The clinical assessment of drug-taking behaviors in medically ill patients with pain is complex. Aberrant drug-taking behavior from cancer pain management is related to premorbid history of drug addiction and the likelihood of other pain treatment. A pilot questionnaire was used to characterize drug-related behaviors and attitudes in cancer and AIDS patients. Despite limitations, this study highlights wide potential variation among different palliative care populations in patterns of past and present aberrant drug-taking behaviors and the need for a clinically useful screening approach. The implications for psychosocial and pharmacological management of symptoms such as pain, as well as any aberrant behavior, remain unclear. 28 29 30
Previous drug abuse is likely to lead to specific needs for appropriate dosing during cancer pain therapy. A prospective open-label study compared morphine dosage and effectiveness in AIDS patients with and without previous substance abuse. Results demonstrated that both groups benefited, but patients with a history of drug use required and tolerated substantially higher morphine doses to achieve stable pain control. 31[Level of evidence: II] This study should increase confidence in providing appropriate pain management to patients who have a history of drug use. 32[Level of evidence: IV]
The World Health Organization (WHO) has described a three-step analgesic ladder as a framework for pain management. 1 It involves a stepped approach based on the severity of the pain. If the pain is mild, one may begin by prescribing a Step 1 analgesic such as acetaminophen or a nonsteroidal anti-inflammatory drug (NSAID). Potential adverse effects should be noted, particularly the renal and gastrointestinal adverse effects of the NSAIDs. If pain persists or worsens despite appropriate dose increases, a change to a Step 2 or Step 3 analgesic is indicated.

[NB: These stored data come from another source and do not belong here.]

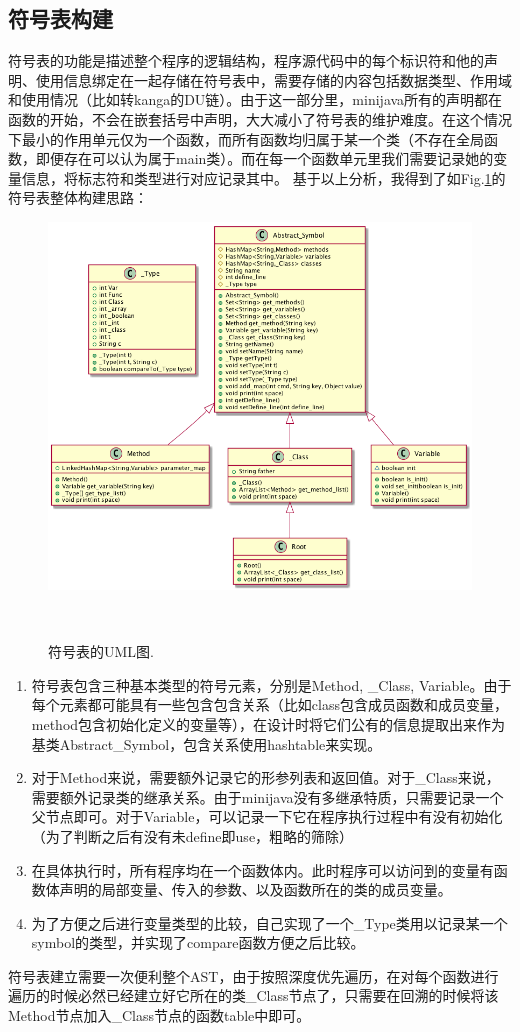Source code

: \documentclass[10pt,a4paper]{article}
\begin{document}
\subsection{符号表构建}
符号表的功能是描述整个程序的逻辑结构，程序源代码中的每个标识符和他的声明、使用信息绑定在一起存储在符号表中，需要存储的内容包括数据类型、作用域和使用情况（比如转kanga的DU链）。由于这一部分里，minijava所有的声明都在函数的开始，不会在嵌套括号中声明，大大减小了符号表的维护难度。在这个情况下最小的作用单元仅为一个函数，而所有函数均归属于某一个类（不存在全局函数，即便存在可以认为属于main类）。而在每一个函数单元里我们需要记录她的变量信息，将标志符和类型进行对应记录其中。
基于以上分析，我得到了如Fig.\ref{fig:umla}的符号表整体构建思路：
\begin{figure}[ht]
\centering
  \includegraphics[width=1\textwidth]{uml1.png}
  \caption{符号表的UML图.}~\label{fig:umla}
\end{figure}

\begin{enumerate}
      \item  符号表包含三种基本类型的符号元素，分别是Method, \_Class, Variable。由于每个元素都可能具有一些包含包含关系（比如class包含成员函数和成员变量，method包含初始化定义的变量等），在设计时将它们公有的信息提取出来作为基类Abstract\_Symbol，包含关系使用hashtable来实现。 
      \item  对于Method来说，需要额外记录它的形参列表和返回值。对于\_Class来说，需要额外记录类的继承关系。由于minijava没有多继承特质，只需要记录一个父节点即可。对于Variable，可以记录一下它在程序执行过程中有没有初始化（为了判断之后有没有未define即use，粗略的筛除）
      \item  在具体执行时，所有程序均在一个函数体内。此时程序可以访问到的变量有函数体声明的局部变量、传入的参数、以及函数所在的类的成员变量。
      \item  为了方便之后进行变量类型的比较，自己实现了一个\_Type类用以记录某一个symbol的类型，并实现了compare函数方便之后比较。
\end{enumerate}
符号表建立需要一次便利整个AST，由于按照深度优先遍历，在对每个函数进行遍历的时候必然已经建立好它所在的类\_Class节点了，只需要在回溯的时候将该Method节点加入\_Class节点的函数table中即可。
\end{document}
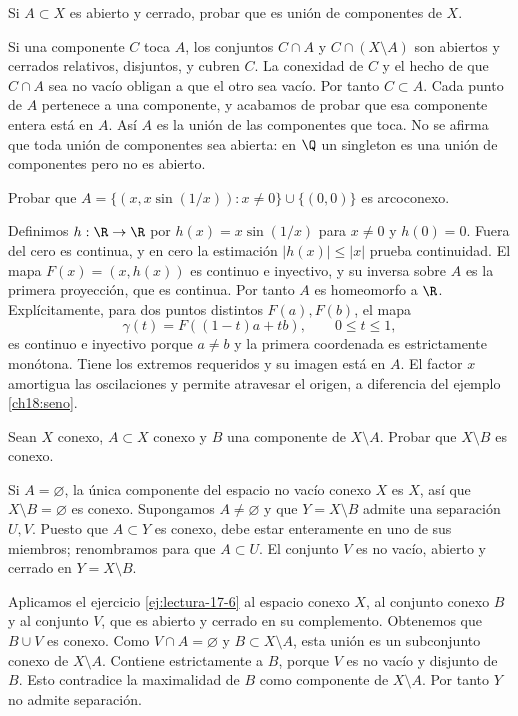 \begin{ejercicio}\label{ej:lectura-18-4}
Si $A\subset X$ es abierto y cerrado, probar que es unión de componentes de $X$.
\end{ejercicio}
\begin{solucion}
Si una componente $C$ toca $A$, los conjuntos $C\cap A$ y $C\cap(X\setminus A)$ son abiertos y cerrados relativos, disjuntos, y cubren $C$. La conexidad de $C$ y el hecho de que $C\cap A$ sea no vacío obligan a que el otro sea vacío. Por tanto $C\subset A$. Cada punto de $A$ pertenece a una componente, y acabamos de probar que esa componente entera está en $A$. Así $A$ es la unión de las componentes que toca. No se afirma que toda unión de componentes sea abierta: en $\Q$ un singleton es una unión de componentes pero no es abierto.
\end{solucion}

\begin{ejercicio}\label{ej:lectura-18-5}
Probar que $A=\{(x,x\sin(1/x)):x\ne0\}\cup\{(0,0)\}$ es arcoconexo.
\end{ejercicio}
\begin{solucion}
Definimos $h:\R\to\R$ por $h(x)=x\sin(1/x)$ para $x\ne0$ y $h(0)=0$. Fuera del cero es continua, y en cero la estimación $|h(x)|\le|x|$ prueba continuidad. El mapa $F(x)=(x,h(x))$ es continuo e inyectivo, y su inversa sobre $A$ es la primera proyección, que es continua. Por tanto $A$ es homeomorfo a $\R$. Explícitamente, para dos puntos distintos $F(a),F(b)$, el mapa
\[
\gamma(t)=F((1-t)a+tb),\qquad0\le t\le1,
\]
es continuo e inyectivo porque $a\ne b$ y la primera coordenada es estrictamente monótona. Tiene los extremos requeridos y su imagen está en $A$. El factor $x$ amortigua las oscilaciones y permite atravesar el origen, a diferencia del ejemplo \ref{ch18:seno}.
\end{solucion}

\begin{ejercicio}\label{ej:lectura-18-6}
Sean $X$ conexo, $A\subset X$ conexo y $B$ una componente de $X\setminus A$. Probar que $X\setminus B$ es conexo.
\end{ejercicio}
\begin{solucion}
Si $A=\varnothing$, la única componente del espacio no vacío conexo $X$ es $X$, así que $X\setminus B=\varnothing$ es conexo. Supongamos $A\ne\varnothing$ y que $Y=X\setminus B$ admite una separación $U,V$. Puesto que $A\subset Y$ es conexo, debe estar enteramente en uno de sus miembros; renombramos para que $A\subset U$. El conjunto $V$ es no vacío, abierto y cerrado en $Y=X\setminus B$.

Aplicamos el ejercicio \ref{ej:lectura-17-6} al espacio conexo $X$, al conjunto conexo $B$ y al conjunto $V$, que es abierto y cerrado en su complemento. Obtenemos que $B\cup V$ es conexo. Como $V\cap A=\varnothing$ y $B\subset X\setminus A$, esta unión es un subconjunto conexo de $X\setminus A$. Contiene estrictamente a $B$, porque $V$ es no vacío y disjunto de $B$. Esto contradice la maximalidad de $B$ como componente de $X\setminus A$. Por tanto $Y$ no admite separación.
\end{solucion}

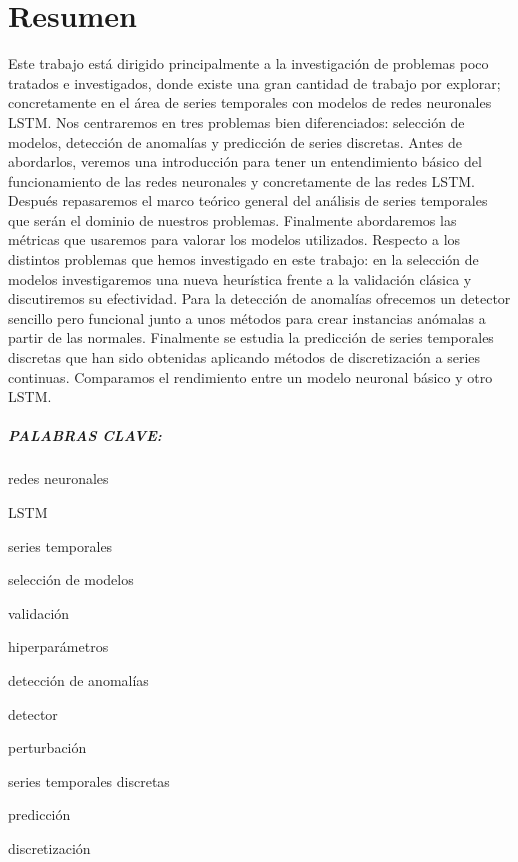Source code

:%


\chapter*{Resumen}\label{ch:resumen}

Este trabajo está dirigido principalmente a la investigación de problemas poco tratados e investigados, donde existe una gran cantidad de trabajo por explorar; concretamente en el área de series temporales con modelos de redes neuronales LSTM. Nos centraremos en tres problemas bien diferenciados: selección de modelos, detección de anomalías y predicción de series discretas. Antes de abordarlos, veremos una introducción para tener un entendimiento básico del funcionamiento de las redes neuronales y concretamente de las redes LSTM. Después repasaremos el marco teórico general del análisis de series temporales que serán el dominio de nuestros problemas. Finalmente abordaremos las métricas que usaremos para valorar los modelos utilizados. Respecto a los distintos problemas que hemos investigado en este trabajo: en la selección de modelos investigaremos una nueva heurística frente a la validación clásica y discutiremos su efectividad. Para la detección de anomalías ofrecemos un detector sencillo pero funcional junto a unos métodos para crear instancias anómalas a partir de las normales. Finalmente se estudia la predicción de series temporales discretas que han sido obtenidas aplicando métodos de discretización a series continuas. Comparamos el rendimiento entre un modelo neuronal básico y otro LSTM.

\paragraph{PALABRAS CLAVE:}
\begin{itemize*}[label=,itemsep=1em,itemjoin=\hspace{1em}]
  \item redes neuronales
  \item LSTM
  \item series temporales
  \item selección de modelos
  \item validación
  \item hiperparámetros
  \item detección de anomalías
  \item detector
  \item perturbación
  \item series temporales discretas
  \item predicción
  \item discretización
\end{itemize*}

\endinput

Most patients with cancer pain will require a Step 2 or Step 3 analgesic. Step 1 can be skipped in those patients presenting at the onset with moderate-to-severe pain in favor of Step 2 or Step 3. At each step, an adjuvant drug or modality such as radiation therapy may be considered in selected patients. WHO recommendations are based on worldwide availability of drugs and not strictly on pharmacology.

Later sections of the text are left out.